Population-based study of delays in carotid imaging and surgery and the risk of recurrent stroke.
Fairhead JF., Mehta Z., Rothwell PM.
BACKGROUND: Benefit from carotid endarterectomy is greatest when performed within 2 weeks of a presenting TIA or stroke and decreases rapidly thereafter. OBJECTIVE: To determine the delays to carotid imaging and endarterectomy in Oxfordshire, UK, and the consequences for the effectiveness of stroke prevention. METHODS: All patients undergoing carotid imaging for ischemic retinal or cerebral TIA or stroke were identified in two populations: the population of Oxfordshire, UK (n = 680,772), from April 1, 2002, to March 31, 2003, and the Oxford Vascular Study (OXVASC) subpopulation (n = 92,000) from April 1, 2002, to March 31, 2004. The times from presenting event to referral, scanning, and endarterectomy (Oxfordshire population) and the risk of stroke prior to endarterectomy in patients with > or = 50% symptomatic carotid stenosis (OXVASC population) were determined.
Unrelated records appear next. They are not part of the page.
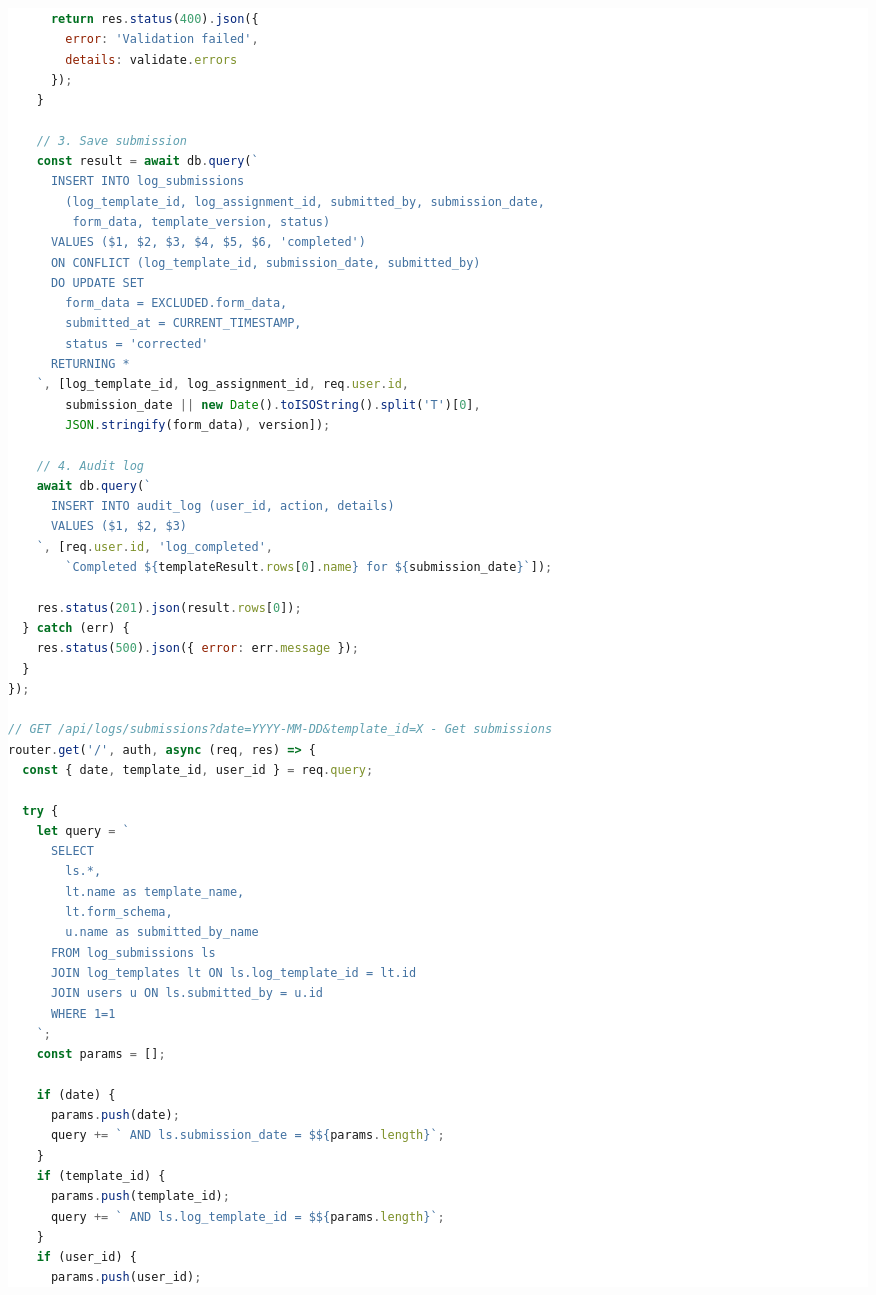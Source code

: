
 ```javascript
      return res.status(400).json({ 
        error: 'Validation failed', 
        details: validate.errors 
      });
    }
    
    // 3. Save submission
    const result = await db.query(`
      INSERT INTO log_submissions 
        (log_template_id, log_assignment_id, submitted_by, submission_date, 
         form_data, template_version, status)
      VALUES ($1, $2, $3, $4, $5, $6, 'completed')
      ON CONFLICT (log_template_id, submission_date, submitted_by)
      DO UPDATE SET 
        form_data = EXCLUDED.form_data,
        submitted_at = CURRENT_TIMESTAMP,
        status = 'corrected'
      RETURNING *
    `, [log_template_id, log_assignment_id, req.user.id, 
        submission_date || new Date().toISOString().split('T')[0],
        JSON.stringify(form_data), version]);
    
    // 4. Audit log
    await db.query(`
      INSERT INTO audit_log (user_id, action, details)
      VALUES ($1, $2, $3)
    `, [req.user.id, 'log_completed', 
        `Completed ${templateResult.rows[0].name} for ${submission_date}`]);
    
    res.status(201).json(result.rows[0]);
  } catch (err) {
    res.status(500).json({ error: err.message });
  }
});

// GET /api/logs/submissions?date=YYYY-MM-DD&template_id=X - Get submissions
router.get('/', auth, async (req, res) => {
  const { date, template_id, user_id } = req.query;
  
  try {
    let query = `
      SELECT 
        ls.*,
        lt.name as template_name,
        lt.form_schema,
        u.name as submitted_by_name
      FROM log_submissions ls
      JOIN log_templates lt ON ls.log_template_id = lt.id
      JOIN users u ON ls.submitted_by = u.id
      WHERE 1=1
    `;
    const params = [];
    
    if (date) {
      params.push(date);
      query += ` AND ls.submission_date = $${params.length}`;
    }
    if (template_id) {
      params.push(template_id);
      query += ` AND ls.log_template_id = $${params.length}`;
    }
    if (user_id) {
      params.push(user_id);
```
RESULTS: Among 853 patients who had carotid imaging in the Oxfordshire population, median (interquartile range) times from presenting event to referral, scanning, and endarterectomy were 9 (3 to 30), 33 (12 to 62), and 100 (59 to 137) days. Eighty-five patients were found to have 50 to 99% symptomatic stenosis, of whom 49 had endarterectomy. Only 3 (6%) had surgery within 2 weeks of their presenting event and only 21 (43%) within 12 weeks. The risk of stroke prior to endarterectomy in the OXVASC subpopulation with > or = 50% stenosis was 21% (8 to 34%) at 2 weeks and 32% (17 to 47%) at 12 weeks, in half of which strokes were disabling or fatal. CONCLUSION: Delays to carotid imaging and endarterectomy after TIA or stroke in the United Kingdom are similar to those reported in several other countries and are associated with very high risks of otherwise preventable early recurrent stroke.